President Kolinda Grabar-Kitarovic is on an official visit to Brussels, where she held a lecture at the European Policy centre on the topic of Croatia’s five-year membership of the European Union.
“Croatian people have long dreamed of being a part of Europe, the greatest area in the world of freedom, prosperity, and equal opportunity for all, and this is what we have planned to do since the beginning of 1990s. Even during the war and the reconciliation we have worked on fulfilling the criteria for EU membership although we were not formally included in the process until the very moment of signing the membership and cooperation agreement. I was a part of this project for a long time as a diplomat and (Foreign) Minister, for the first few years I was in charge of the process,” the president said.
It was a huge task, and we knew that our transition would be much more complex than the other countries joining the EU, she added.
She said that she preferred to call the region Southeast Europe instead of Western Balkans.
“It is not that I do not want the word Balkan in my neighbourhood, I would say, but I do not want it in my house,” she said.
“We should have been more secure in decision-making in the last five years.

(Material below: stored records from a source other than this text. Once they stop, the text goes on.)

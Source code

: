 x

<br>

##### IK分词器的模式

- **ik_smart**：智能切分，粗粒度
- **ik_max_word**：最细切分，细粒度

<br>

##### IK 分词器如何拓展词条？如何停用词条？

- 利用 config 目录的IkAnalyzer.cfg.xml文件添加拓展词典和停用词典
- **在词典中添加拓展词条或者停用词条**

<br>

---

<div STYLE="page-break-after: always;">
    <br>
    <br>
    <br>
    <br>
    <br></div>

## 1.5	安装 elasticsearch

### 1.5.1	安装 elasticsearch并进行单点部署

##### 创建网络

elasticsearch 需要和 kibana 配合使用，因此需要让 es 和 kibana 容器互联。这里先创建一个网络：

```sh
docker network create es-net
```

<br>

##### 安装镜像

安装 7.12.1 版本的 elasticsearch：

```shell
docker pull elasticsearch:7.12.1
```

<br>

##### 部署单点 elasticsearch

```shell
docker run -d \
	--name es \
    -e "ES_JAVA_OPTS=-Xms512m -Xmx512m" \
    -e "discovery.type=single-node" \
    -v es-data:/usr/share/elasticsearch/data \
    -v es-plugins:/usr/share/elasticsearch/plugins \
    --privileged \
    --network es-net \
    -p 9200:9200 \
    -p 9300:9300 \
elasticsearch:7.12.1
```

We were so focused on meeting the criteria during the negotiations, that we forgot about what comes after,” she said.
She added she was unhappy with the country’s utilising the available European funds during its membership of the Union, but that the situation had changed in that regard in the last year.
“If you’re not part of the European Union, and it sneezes, you catch a cold, too,” the president said.
Grabar-Kitarovic said the biggest drawback of Croatia’s EU membership was freedom of movement.
“Mobility is good, as long as people come back. But Croatia is now recording strong negative demographic trends,” she said.